— Your objective —
For this exercise, copy exactly the lines below from the one with "- 이 논문은 단일 프레임워크" through the one with "1st element=NA=number of" and leave out the pictures.

Stored items
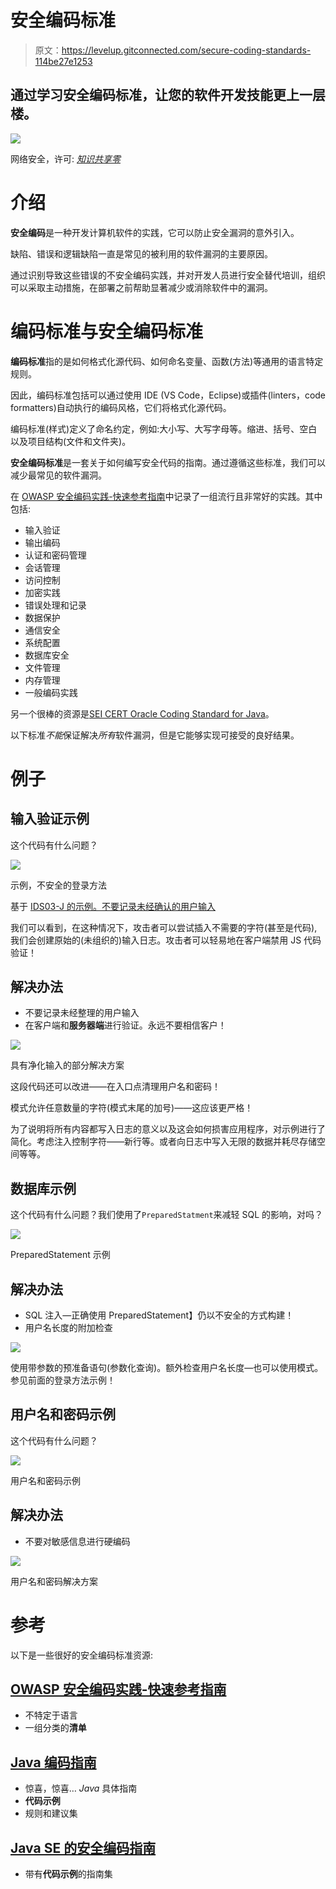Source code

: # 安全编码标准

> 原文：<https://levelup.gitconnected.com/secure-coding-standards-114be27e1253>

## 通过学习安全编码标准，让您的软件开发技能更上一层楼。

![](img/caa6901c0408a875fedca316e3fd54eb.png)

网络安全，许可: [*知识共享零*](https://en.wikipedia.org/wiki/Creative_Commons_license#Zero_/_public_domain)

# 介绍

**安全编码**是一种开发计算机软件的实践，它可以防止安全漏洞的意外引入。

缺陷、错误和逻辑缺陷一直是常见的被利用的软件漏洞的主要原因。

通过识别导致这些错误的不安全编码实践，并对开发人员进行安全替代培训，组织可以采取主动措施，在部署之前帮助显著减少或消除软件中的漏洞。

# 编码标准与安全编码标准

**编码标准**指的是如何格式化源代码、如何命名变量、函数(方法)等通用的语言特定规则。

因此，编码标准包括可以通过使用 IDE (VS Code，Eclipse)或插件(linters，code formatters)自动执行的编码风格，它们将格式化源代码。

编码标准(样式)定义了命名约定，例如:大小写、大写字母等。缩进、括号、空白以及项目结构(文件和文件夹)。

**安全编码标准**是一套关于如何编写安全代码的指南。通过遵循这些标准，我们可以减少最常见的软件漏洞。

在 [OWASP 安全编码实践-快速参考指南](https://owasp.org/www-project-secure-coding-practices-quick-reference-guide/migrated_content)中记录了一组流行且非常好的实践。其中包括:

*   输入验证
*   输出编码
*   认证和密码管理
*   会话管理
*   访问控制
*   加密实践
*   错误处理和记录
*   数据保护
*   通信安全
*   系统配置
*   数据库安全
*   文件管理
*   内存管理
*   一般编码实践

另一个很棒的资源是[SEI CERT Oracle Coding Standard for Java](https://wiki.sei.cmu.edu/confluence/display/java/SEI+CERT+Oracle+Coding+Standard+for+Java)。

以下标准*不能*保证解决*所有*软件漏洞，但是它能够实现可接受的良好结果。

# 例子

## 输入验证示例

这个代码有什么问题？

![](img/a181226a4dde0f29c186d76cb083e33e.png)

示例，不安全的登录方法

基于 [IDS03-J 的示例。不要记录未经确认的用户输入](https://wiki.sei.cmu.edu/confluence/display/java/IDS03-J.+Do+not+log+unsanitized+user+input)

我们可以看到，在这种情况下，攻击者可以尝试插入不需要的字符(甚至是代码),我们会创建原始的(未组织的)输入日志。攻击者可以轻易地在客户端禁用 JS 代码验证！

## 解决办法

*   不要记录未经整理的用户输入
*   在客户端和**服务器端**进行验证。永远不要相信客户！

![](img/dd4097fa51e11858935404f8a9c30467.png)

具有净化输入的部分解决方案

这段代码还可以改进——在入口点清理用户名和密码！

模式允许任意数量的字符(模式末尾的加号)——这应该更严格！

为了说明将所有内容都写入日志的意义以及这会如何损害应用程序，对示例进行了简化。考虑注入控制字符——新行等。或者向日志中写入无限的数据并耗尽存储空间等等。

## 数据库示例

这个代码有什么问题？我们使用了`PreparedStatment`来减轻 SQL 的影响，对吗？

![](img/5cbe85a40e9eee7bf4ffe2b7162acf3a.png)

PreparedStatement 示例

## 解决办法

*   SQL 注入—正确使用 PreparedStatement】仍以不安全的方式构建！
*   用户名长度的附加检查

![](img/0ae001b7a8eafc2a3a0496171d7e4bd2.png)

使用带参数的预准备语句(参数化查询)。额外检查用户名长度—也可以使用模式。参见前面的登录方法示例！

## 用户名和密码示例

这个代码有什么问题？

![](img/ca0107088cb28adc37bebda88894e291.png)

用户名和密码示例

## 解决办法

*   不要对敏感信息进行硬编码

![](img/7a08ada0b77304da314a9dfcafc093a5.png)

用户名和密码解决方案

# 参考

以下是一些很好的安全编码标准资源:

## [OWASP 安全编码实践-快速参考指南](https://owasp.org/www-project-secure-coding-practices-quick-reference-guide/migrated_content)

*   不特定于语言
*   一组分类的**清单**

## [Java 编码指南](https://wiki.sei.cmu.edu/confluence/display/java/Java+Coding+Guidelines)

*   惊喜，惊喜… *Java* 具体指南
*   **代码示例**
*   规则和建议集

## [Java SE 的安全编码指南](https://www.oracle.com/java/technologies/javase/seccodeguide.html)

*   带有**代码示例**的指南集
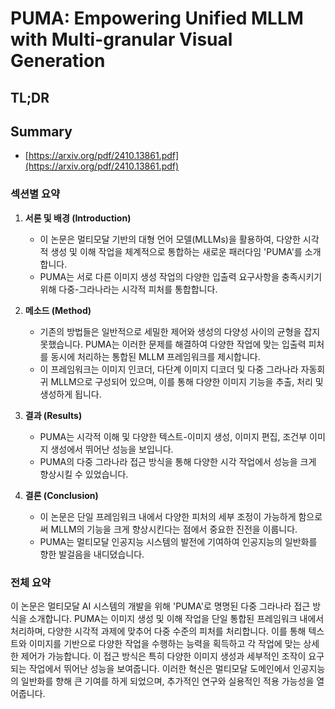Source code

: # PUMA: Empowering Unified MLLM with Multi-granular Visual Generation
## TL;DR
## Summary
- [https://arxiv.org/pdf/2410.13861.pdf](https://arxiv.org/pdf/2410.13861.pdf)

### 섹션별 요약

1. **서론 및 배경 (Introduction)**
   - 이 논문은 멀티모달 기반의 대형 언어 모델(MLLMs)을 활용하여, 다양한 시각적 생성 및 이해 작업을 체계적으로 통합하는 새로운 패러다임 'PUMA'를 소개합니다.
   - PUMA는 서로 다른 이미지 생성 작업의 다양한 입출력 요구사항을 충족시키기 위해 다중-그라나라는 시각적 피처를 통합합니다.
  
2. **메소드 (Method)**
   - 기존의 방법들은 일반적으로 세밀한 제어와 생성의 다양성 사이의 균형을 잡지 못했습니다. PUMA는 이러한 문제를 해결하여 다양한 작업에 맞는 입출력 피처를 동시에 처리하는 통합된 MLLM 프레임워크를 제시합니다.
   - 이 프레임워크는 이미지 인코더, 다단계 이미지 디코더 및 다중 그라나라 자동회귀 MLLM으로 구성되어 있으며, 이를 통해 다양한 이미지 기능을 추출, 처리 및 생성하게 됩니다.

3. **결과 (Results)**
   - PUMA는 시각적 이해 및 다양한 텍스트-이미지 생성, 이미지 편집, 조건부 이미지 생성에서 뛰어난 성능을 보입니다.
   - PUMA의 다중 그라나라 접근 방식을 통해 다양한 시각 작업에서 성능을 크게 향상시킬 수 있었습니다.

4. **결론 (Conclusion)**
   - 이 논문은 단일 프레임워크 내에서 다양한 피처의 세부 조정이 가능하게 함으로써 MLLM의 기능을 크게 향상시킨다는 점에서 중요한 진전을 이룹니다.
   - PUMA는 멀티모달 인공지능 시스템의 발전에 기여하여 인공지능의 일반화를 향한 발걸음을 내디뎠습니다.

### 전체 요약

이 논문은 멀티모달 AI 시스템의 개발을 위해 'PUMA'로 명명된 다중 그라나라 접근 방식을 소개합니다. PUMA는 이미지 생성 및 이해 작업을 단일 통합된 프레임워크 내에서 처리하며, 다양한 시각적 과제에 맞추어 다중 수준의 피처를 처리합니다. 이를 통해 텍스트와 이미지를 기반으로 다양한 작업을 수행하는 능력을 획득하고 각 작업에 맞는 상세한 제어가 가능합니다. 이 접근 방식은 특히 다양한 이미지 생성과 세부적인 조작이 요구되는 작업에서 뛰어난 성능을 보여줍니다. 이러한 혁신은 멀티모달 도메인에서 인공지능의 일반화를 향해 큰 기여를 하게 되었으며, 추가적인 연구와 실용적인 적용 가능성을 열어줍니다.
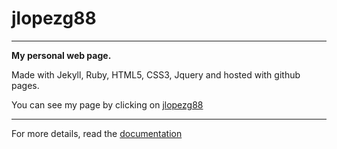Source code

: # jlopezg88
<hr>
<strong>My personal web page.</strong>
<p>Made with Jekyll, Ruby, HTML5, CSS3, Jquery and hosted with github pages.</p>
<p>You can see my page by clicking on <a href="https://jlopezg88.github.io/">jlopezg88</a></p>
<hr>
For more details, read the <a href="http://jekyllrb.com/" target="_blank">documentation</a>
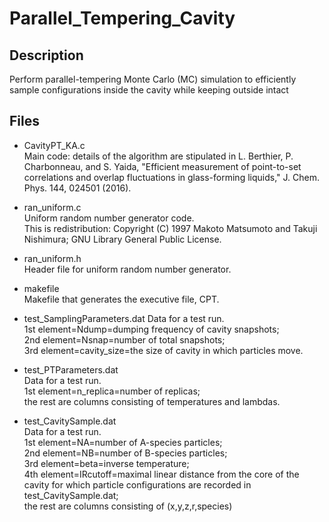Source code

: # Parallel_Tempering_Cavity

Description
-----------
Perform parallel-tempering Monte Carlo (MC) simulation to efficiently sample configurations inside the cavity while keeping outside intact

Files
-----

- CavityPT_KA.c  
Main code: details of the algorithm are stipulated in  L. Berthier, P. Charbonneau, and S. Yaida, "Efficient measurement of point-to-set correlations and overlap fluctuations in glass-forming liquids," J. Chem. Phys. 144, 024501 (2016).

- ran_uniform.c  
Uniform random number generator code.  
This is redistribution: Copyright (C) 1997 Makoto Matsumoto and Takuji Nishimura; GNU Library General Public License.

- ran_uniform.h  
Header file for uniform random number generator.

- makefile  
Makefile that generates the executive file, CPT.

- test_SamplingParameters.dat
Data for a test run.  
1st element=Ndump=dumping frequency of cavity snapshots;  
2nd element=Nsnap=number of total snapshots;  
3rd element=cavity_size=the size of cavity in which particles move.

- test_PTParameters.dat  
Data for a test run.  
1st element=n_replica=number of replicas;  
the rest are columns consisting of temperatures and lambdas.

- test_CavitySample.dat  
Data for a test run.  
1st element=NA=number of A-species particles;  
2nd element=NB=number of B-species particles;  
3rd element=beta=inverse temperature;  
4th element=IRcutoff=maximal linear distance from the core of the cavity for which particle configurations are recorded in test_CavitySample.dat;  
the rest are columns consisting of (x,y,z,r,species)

— Response —
   - 이 논문은 단일 프레임워크 내에서 다양한 피처의 세부 조정이 가능하게 함으로써 MLLM의 기능을 크게 향상시킨다는 점에서 중요한 진전을 이룹니다.
   - PUMA는 멀티모달 인공지능 시스템의 발전에 기여하여 인공지능의 일반화를 향한 발걸음을 내디뎠습니다.

### 전체 요약

이 논문은 멀티모달 AI 시스템의 개발을 위해 'PUMA'로 명명된 다중 그라나라 접근 방식을 소개합니다. PUMA는 이미지 생성 및 이해 작업을 단일 통합된 프레임워크 내에서 처리하며, 다양한 시각적 과제에 맞추어 다중 수준의 피처를 처리합니다. 이를 통해 텍스트와 이미지를 기반으로 다양한 작업을 수행하는 능력을 획득하고 각 작업에 맞는 상세한 제어가 가능합니다. 이 접근 방식은 특히 다양한 이미지 생성과 세부적인 조작이 요구되는 작업에서 뛰어난 성능을 보여줍니다. 이러한 혁신은 멀티모달 도메인에서 인공지능의 일반화를 향해 큰 기여를 하게 되었으며, 추가적인 연구와 실용적인 적용 가능성을 열어줍니다.
Source code

: # jlopezg88
<hr>
<strong>My personal web page.</strong>
<p>Made with Jekyll, Ruby, HTML5, CSS3, Jquery and hosted with github pages.</p>
<p>You can see my page by clicking on <a href="https://jlopezg88.github.io/">jlopezg88</a></p>
<hr>
For more details, read the <a href="http://jekyllrb.com/" target="_blank">documentation</a>
Source code

: # Parallel_Tempering_Cavity

Description
-----------
Perform parallel-tempering Monte Carlo (MC) simulation to efficiently sample configurations inside the cavity while keeping outside intact

Files
-----

- CavityPT_KA.c  
Main code: details of the algorithm are stipulated in  L. Berthier, P. Charbonneau, and S. Yaida, "Efficient measurement of point-to-set correlations and overlap fluctuations in glass-forming liquids," J. Chem. Phys. 144, 024501 (2016).

- ran_uniform.c  
Uniform random number generator code.  
This is redistribution: Copyright (C) 1997 Makoto Matsumoto and Takuji Nishimura; GNU Library General Public License.

- ran_uniform.h  
Header file for uniform random number generator.

- makefile  
Makefile that generates the executive file, CPT.

- test_SamplingParameters.dat
Data for a test run.  
1st element=Ndump=dumping frequency of cavity snapshots;  
2nd element=Nsnap=number of total snapshots;  
3rd element=cavity_size=the size of cavity in which particles move.

- test_PTParameters.dat  
Data for a test run.  
1st element=n_replica=number of replicas;  
the rest are columns consisting of temperatures and lambdas.

- test_CavitySample.dat  
Data for a test run.  
1st element=NA=number of A-species particles;  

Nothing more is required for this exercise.